Veritas has historically been a one-trick-pony, focusing on nothing but the storage world. However, according to Bill North, IDC's research director for storage software, the company has stealthily moved into other parts of IT management.

"Over the last two years [Veritas] quietly became the market leader in clustering sales and technology," North said. He referred to the Veritas Cluster Server software product, which manages server assets and resources and not simply associated storage resources. "I think that was the first inkling that there may be more to Veritas than met the storage eye."

North said the acquisition of Precise Software, which is in its final stages, and more specifically, the completed buyout of Jareva Technologies indicates that Veritas is headed toward application performance management and provisioning.

"What they mean by 'utility computing' is you can come to us and you can tell us what your needs are and we can take the first steps toward automating the whole management process," North said.

In a surprise move last December, Veritas made its intentions for extending its software reach in the data center known by acquiring Westwood, Mass.-based Precise Software and Sunnyvale, Calif.-based Jareva Technologies, a pair of purchases that gave the company control of servers, applications and storage.

The Precise acquisition, a $537 million transaction, brings Veritas' storage management software up to the application level by enabling monitoring and analysis of an application infrastructure. Web servers, application servers, databases and storage now fall under Veritas' management expertise.

Jareva Technologies' focus is on automated server provisioning. The company's software, which cost Veritas $62 million, automatically provisions requests for a replacement from a server pool in the event of a failure. Jareva brings new servers online, puts in place the correct environment and then passes it to Veritas to fail over the application.

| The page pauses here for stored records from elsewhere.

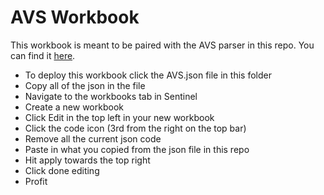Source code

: # AVS Workbook

This workbook is meant to be paired with the AVS parser in this repo. You can find it [here](https://github.com/jostuffl/AzureSentinel_Stuff/blob/main/Queries/Parsers/AVS.kql).
- To deploy this workbook click the AVS.json file in this folder
- Copy all of the json in the file
- Navigate to the workbooks tab in Sentinel
- Create a new workbook
- Click Edit in the top left in your new workbook
- Click the code icon (3rd from the right on the top bar)
- Remove all the current json code
- Paste in what you copied from the json file in this repo
- Hit apply towards the top right
- Click done editing
- Profit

Competitors like Computer Associates International Inc. said Veritas is overstepping its bounds by trying to move from managing just storage to tackling the entire data center, but North said that's not the case.

North said Veritas has always grown by acquisition in terms of entering new markets.

"They've shown that they know how to do that and integrate the acquisitions into the company and discard the stuff that isn't cogent to the core business," North said.

He said that if Veritas' general approach to this was to go off and develop server provisioning on its own, he would agree that they were pushing their luck, but what they're doing is leveraging a company with a proven track record in application server management.

"They have an excellent track record of doing things like this and make them pay off," North said.

Veritas said its availability software and application performance management technology from its Precise Software acquisition share the ability to support heterogeneous environments and enable products to span the entire IT stack from application all the way down to storage.

Veritas also announced a series of extended partner agreements. The company said 100 partners have joined the Veritas Enabled Program and are collaborating with Veritas for interoperability.

Also on the partner front, Veritas announced additions to the Veritas Partner Program, a channel program for value-added resellers and industry partners. Veritas enhanced support for its channel partners by offering a new loyalty program, accelerating partner benefits and increasing access to free training, the company said.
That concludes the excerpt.